Issu d’une famille d’artistes d’Augsbourg, en Bavière, Holbein fut d’abord formé par son père. En 1515, il s’installe à Bâle, en Suisse, où il se lia très vite d’amitié avec les humanistes de la ville.
Il réalisa ensuite des panneaux et des fresques, ainsi que des gravures sur bois destinées à des illustrations et des pages de titres d’ouvrages.
Holbein prospéra grâce à des commandes d’œuvres religieuses. Il créa une série de gravures sur bois pour la version allemande de la Bible traduite par Martin Luther, ainsi que des dessins à la plume pour Éloge de la folie d’Érasme.
Toutefois ses activités furent menacées par l’essor du protestantisme à Bâle, en 1522.
En 1526, manifestations iconoclastes et censure de la presse balayèrent la ville.
Face au déclin des commandes d’œuvres sacrées, Holbein se mit au portrait.
La même année il quitta Bâle pour échapper aux conflits religieux, qui n’épargnaient pas les artistes.
Muni d’une lettre de recommandation d’Érasme pour son ami sir Thomas More, l’auteur d’Utopie, dont Holbein avait illustré les éditions allemandes et latine en 1518, il se rendit en Angleterre.
Il y demeura deux ans, hébergé chez More, où il réalisa un superbe portrait de son hôte en 1527. Il représenta également la famille réunie, œuvre dont il ne reste qu’un dessin, mais qui fut le premier véritable portrait de famille profane.
En 1528, Holbein regagna Bâle, désormais protestante.
Non sans quelque hésitation, il adopta la nouvelle religion.
La Vierge avec la famille du bourgmestre Meyer reflète la diversité de ses influences artistiques : le portrait, prisé dans l’art allemand dès la fin du Moyen-Âge, le soin porté au portrait perfectionné par les maîtres flamands, et le traitement monumental de la figure humaine inspiré de la peinture italienne.
La réalisation de retables conclut la carrière bâloise de Holbein qui s’installa définitivement en Angleterre en 1532.
Très vite Holbein reçut des commandes de membres de la cour, tel les ambassadeurs de France dont il peignit un spectaculaire portrait jumelé (Les Ambassadeurs- 1533) qui attira sans doute l’attention du roi.
En 1536, Holbein devint le peintre officiel d’Henri VIII et réalisa de nombreux portraits du souverain, de ses épouses, de ses courtisans et des nobles.

 

Le tableau 

Au-dessus de la tête de Georg Gisze, marchand de la Havane travaillant à Londres, figure une inscription en latin : « L’image que vous voyez reproduit les traits de Georg. Tels sont ses yeux vifs, tel est son visage, trente-quatre ans. »
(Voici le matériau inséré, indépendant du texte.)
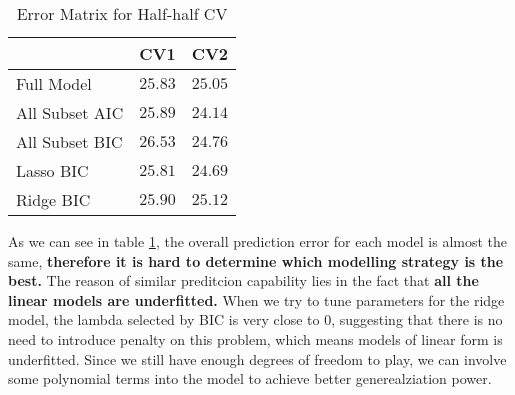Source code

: \documentclass[12pt,oneside,a4paper]{article}\usepackage[]{graphicx}\usepackage[]{xcolor}
\begin{document}
\begin{table}[ht!]
\centering
\caption{Error Matrix for Half-half CV}
\begin{tabular}{lcc}
\toprule
 \multicolumn{1}{c}{  } & \multicolumn{1}{c}{ CV1 } & \multicolumn{1}{c}{ CV2 } \\
\midrule
 Full Model & $25.83$ & $25.05$ \\
 All Subset AIC & $25.89$ & $24.14$ \\
 All Subset BIC & $26.53$ & $24.76$ \\
 Lasso BIC & $25.81$ & $24.69$ \\
 Ridge BIC & $25.90$ & $25.12$ \\
\bottomrule
\end{tabular}
\label{error matrix}
\end{table}

As we can see in table \ref{error matrix}, the overall prediction error for each model is almost the same, \textbf{therefore it is hard to determine which modelling strategy is the best.} The reason of similar preditcion capability lies in the fact that \textbf{all the linear models are underfitted.} When we try to tune parameters for the ridge model, the lambda selected by BIC is very close to 0, suggesting that there is no need to introduce penalty on this problem, which means models of linear form is underfitted. Since we still have enough degrees of freedom to play, we can involve some polynomial terms into the model to achieve better generealziation power.
\end{document}
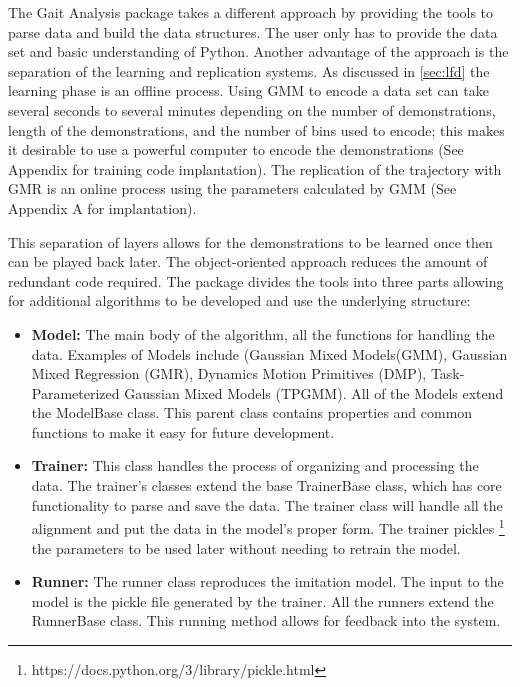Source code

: The Gait Analysis package takes a different approach by providing the tools to parse data and build the data structures. The user only has to provide the data set and basic understanding of Python. Another advantage of the approach is the separation of the learning and replication systems. As discussed in \autoref{sec:lfd} the learning phase is an offline process. Using GMM to encode a data set can take several seconds to several minutes depending on the number of demonstrations, length of the demonstrations, and the number of bins used to encode; this makes it desirable to use a powerful computer to encode the demonstrations (See Appendix for training code implantation). The replication of the trajectory with GMR is an online process using the parameters calculated by GMM (See Appendix A for implantation). 

This separation of layers allows for the demonstrations to be learned once then can be played back later. The object-oriented approach reduces the amount of redundant code required. The package divides the tools into three parts allowing for additional algorithms to be developed and use the underlying structure: 

\begin{itemize}[noitemsep]
    \item \textbf{Model:} The main body of the algorithm, all the functions for handling the data. Examples of Models include (Gaussian Mixed Models(GMM), Gaussian Mixed Regression (GMR), Dynamics Motion Primitives (DMP), Task-Parameterized Gaussian Mixed Models (TPGMM). All of the Models extend the ModelBase class. This parent class contains properties and common functions to make it easy for future development.
    \item \textbf{Trainer:} This class handles the process of organizing and processing the data. The trainer's classes extend the base TrainerBase class, which has core functionality to parse and save the data. The trainer class will handle all the alignment and put the data in the model's proper form. The trainer pickles \footnote{https://docs.python.org/3/library/pickle.html} the parameters to be used later without needing to retrain the model. 
    \item \textbf{Runner:} The runner class reproduces the imitation model. The input to the model is the pickle file generated by the trainer. All the runners extend the RunnerBase class. This running method allows for feedback into the system. 
\end{itemize}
Georg Gisze est un marchand de la ligue hanséatique basé à Londres, assis à sa table de travail. La composition est un catalogue d’objets minutieusement représentés, symboles de son métier et de son statut social.
Georg Gisze est représenté dans son bureau, devant une table couverte d’un tapis persan et jonchée d’instruments de travail.
Le bureau est couvert d’instruments de travail tels que des plumes, des ciseaux, des sceaux, des fioles, un registre et une horloge.
Ces objets  sont des témoins de son succès et de son labeur.
À sa droite se trouve un vase vénitien contenant des œillets, symboles de ses fiançailles.

Georg Gisze est digne, l’attitude générale est celle d’une réserve qui  souligne le naturel de la prestance.
Le décor au sein duquel il pose, proclame l’accord avec les principes classiques de l’ordre.
L’importance de la communication est soulignée par des lettres et parchemins décoratifs. Une lettre adressée à Georg Gisze à Londres, ancre le portrait dans un contexte géographique précis et témoigne de son réseau commercial international.
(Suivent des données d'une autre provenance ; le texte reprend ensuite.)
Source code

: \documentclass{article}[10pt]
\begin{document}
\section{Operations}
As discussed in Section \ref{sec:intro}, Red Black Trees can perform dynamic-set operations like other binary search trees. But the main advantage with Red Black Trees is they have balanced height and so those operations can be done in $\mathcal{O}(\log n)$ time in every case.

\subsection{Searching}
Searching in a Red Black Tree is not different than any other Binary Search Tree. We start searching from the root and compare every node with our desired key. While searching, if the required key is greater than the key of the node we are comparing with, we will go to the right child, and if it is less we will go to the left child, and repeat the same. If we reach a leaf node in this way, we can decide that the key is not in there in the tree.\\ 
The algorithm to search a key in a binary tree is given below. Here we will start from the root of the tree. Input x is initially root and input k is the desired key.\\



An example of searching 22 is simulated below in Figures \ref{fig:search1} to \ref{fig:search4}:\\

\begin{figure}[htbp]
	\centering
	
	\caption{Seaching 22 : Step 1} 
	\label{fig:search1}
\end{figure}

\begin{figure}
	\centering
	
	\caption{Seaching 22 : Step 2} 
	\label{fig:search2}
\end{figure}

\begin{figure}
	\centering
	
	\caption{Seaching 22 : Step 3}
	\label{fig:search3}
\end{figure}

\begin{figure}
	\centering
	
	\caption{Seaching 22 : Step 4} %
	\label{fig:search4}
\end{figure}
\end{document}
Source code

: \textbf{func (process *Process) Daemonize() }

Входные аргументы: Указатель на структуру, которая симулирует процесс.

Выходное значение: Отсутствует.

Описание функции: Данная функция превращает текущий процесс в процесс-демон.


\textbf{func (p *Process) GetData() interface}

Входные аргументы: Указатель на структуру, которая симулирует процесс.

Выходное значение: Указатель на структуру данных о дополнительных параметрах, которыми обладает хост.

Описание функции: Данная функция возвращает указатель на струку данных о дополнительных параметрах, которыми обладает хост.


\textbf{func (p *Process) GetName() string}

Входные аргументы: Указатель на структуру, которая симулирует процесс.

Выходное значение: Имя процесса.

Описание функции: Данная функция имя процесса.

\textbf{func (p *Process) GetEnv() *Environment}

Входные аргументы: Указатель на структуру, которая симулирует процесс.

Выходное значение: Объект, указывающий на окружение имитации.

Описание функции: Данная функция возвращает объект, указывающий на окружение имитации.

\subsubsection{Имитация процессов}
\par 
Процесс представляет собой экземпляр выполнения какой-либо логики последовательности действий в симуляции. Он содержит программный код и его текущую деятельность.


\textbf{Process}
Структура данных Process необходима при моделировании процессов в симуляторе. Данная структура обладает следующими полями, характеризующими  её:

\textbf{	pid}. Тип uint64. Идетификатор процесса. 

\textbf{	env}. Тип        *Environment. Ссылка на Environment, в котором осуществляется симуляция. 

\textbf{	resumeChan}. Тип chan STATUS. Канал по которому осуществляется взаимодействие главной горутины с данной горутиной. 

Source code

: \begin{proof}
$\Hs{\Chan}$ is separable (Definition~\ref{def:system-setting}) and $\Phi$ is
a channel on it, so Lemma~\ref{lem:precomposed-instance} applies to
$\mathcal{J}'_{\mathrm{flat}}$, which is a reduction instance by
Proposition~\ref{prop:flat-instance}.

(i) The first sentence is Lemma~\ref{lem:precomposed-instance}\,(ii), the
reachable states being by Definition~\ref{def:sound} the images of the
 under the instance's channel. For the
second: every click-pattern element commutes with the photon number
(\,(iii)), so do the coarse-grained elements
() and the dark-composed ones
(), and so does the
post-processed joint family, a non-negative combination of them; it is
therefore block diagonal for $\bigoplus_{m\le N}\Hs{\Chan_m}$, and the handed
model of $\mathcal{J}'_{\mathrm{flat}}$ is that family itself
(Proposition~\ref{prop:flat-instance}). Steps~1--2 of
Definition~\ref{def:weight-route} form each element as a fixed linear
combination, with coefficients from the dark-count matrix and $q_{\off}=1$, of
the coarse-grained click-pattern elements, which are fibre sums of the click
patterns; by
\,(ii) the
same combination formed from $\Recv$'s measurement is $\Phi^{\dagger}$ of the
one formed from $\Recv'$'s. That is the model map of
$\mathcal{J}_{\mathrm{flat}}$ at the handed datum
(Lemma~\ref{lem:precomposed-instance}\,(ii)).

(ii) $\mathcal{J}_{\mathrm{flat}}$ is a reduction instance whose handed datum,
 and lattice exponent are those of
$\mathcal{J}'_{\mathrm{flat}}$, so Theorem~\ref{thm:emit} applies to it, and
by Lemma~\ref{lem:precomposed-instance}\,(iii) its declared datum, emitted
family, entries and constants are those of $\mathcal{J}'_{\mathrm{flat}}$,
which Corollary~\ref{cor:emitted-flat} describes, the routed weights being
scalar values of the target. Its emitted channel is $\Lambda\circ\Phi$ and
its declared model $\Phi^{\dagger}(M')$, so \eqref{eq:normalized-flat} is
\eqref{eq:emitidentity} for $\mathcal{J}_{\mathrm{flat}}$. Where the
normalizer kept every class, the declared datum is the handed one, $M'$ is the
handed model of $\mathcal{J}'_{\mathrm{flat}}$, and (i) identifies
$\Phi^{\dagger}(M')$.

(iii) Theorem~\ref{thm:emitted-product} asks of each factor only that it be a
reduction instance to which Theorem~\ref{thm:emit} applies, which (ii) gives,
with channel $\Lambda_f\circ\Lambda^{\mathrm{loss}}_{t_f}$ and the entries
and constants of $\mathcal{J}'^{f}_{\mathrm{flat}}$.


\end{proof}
Ce portrait est une démonstration de la virtuosité de Holbein dans le rendu des textures, des matériaux et des reflets.

Holbein juxtapose le luxe et la modestie.
Le tapis ottoman richement coloré et les objets d’orfèvrerie côtoient une simple boîte en bois, contrastant la richesse acquise par le commerce et la simplicité des outils essentiels.
L’œuvre combine un réalisme saisissant avec des éléments d’illusion d’optique, comme le déséquilibre des perspectives et la position instable de certains objets, pour accentuer la fragilité de la situation du marchand.

La pose et l’expression de Georg Gisze, décrites comme déterminées mais avec une pointe de mélancolie, révèlent la psychologie d’un homme sérieux et travailleur.

L’habileté d’Hans Holbein est particulièrement visible dans sa capacité à capter les détails et à construire une atmosphère intime et chargée de sens.

Le jeu de lumière souligne les textures des différents objets, de la douceur du tapis à l’éclat des métaux et du verre.
Le reflet dans le vase, qui est à peine visible, renforce l’idée de vanité.
La lumière est un élément central qui structure la composition, met en valeur les détails minutieux et contribue à la signification de l’œuvre.
Elle ne se contente pas d’éclairer la scène, Elle joue un rôle actif dans l’équilibre entre la matérialité du monde marchand et les allusions symboliques.

Bien que le tableau soit une vitrine de richesse et d’ambition, le visage de Georg Gisze, à l’âge de 34 ans, exprime une certaine méfiance, voire une inquiétude, comme s’il était conscient des risques inhérents à sa profession.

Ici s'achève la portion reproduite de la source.